The play concludes with a moment of nostalgia for what was lost. "A sergeant's world it is now, the world of the lay-by and the civic improvement scheme." The school sing the closing hymn "All people that on earth do dwell."

==Productions==
The first production of Forty Years On opened at the Apollo Theatre in Shaftesbury Avenue on 31 October 1968, directed by Patrick Garland and was an immediate success. The school's headmaster was played by John Gielgud; Paul Eddington was Franklin and Alan Bennett played Tempest. It ran until 24 November 1969. The full cast was:
- Bottomley – Stephen Leigh
- Cartwright – Andrew Branch
- Charteris – Freddie Foot
- Crabtree – Colin Reese
- Dishforth – Peter Kinley
- Foster – William Burleigh
- Franklin – Paul Eddington (portrayed by David Horovitch in the 1984 revival and Robert Bathurst in the audio drama)
- Gillings – Dickie Harris
- Headmaster – John Gielgud (portrayed by Emlyn Williams in the last 3 months of the original run, Paul Eddington in the 1984 revival and Alan Bennett in the audio drama)
- Jarvis – Stephen Price
- Leadbetter – Paul Guess
- Lord – Robert Langley
- Macilwaine – Keith McNally
- Matron – Dorothy Reynolds (portrayed by Phyllida Law in the 1984 revival and Eleanor Bron in the audio drama)
- Miss Nisbitt – Nora Nicholson
- Moss – Mark Hughes
- Organist – Carl Davis
- Rumbold – Merlin Ward
- Salter – Denis McGrath
- Skinner – Anthony Andrews
- Spooner – Roger Brain
- Tempest – Alan Bennett (portrayed by Stephen Fry in the 1984 revival)
- The Lectern Reader – Robert Swann
- Tredgold – George Fenton
- Tupper – Allan Warren
- Wigglesworth – Thomas Cockrell
- Wimpenny – Philip Chappell

A revival of the play was staged by Chichester Festival Theatre, with Richard Wilson playing the Headmaster, in April 2017.

==Critical reaction==
Philip Hope-Wallace in The Guardian described the play as "A wry, irreverent and often wildly hilarious kind of Cavalcade in reverse. I found myself laughing helplessly, more often than at any time this year."

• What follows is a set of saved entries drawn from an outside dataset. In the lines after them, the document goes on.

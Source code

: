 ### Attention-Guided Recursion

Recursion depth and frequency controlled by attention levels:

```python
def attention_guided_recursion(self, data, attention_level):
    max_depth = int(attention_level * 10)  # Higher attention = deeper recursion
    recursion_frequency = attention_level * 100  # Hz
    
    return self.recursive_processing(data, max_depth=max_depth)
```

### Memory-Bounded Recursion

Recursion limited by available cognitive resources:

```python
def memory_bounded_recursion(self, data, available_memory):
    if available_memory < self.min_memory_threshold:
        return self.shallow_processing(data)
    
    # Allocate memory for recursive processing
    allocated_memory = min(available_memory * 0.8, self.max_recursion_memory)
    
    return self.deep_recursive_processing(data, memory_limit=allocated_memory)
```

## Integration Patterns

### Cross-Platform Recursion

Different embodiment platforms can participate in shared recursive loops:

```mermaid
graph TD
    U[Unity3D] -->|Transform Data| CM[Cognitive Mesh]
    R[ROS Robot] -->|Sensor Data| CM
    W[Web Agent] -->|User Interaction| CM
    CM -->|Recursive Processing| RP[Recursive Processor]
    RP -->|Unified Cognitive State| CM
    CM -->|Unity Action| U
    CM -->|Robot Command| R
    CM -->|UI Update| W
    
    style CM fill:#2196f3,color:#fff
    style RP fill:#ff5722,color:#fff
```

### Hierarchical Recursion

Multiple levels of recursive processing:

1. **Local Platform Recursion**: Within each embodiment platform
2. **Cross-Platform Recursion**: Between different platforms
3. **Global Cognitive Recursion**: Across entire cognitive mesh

Irving Wardle in The New York Times: "We have been waiting for a full-scale mock-heroic pageant of modern myth, and Mr. Bennett has now supplied it... On his own lips the writing sometimes congeals into compulsive punning and wonderland nonsense logic. Not so on Gielgud's clutching a coronation mug as his world goes down and turning the schoolmasterly sarcasms into pure gold."

Sue Gaisford "Nearly 40 years on and Bennett is having another attack of nostalgia", The Sunday Times, 6 August 2000

In a 1999 study of Bennett's work, Peter Wolfe describes the play as "nostalgic and astringent, elegiac and unsettling".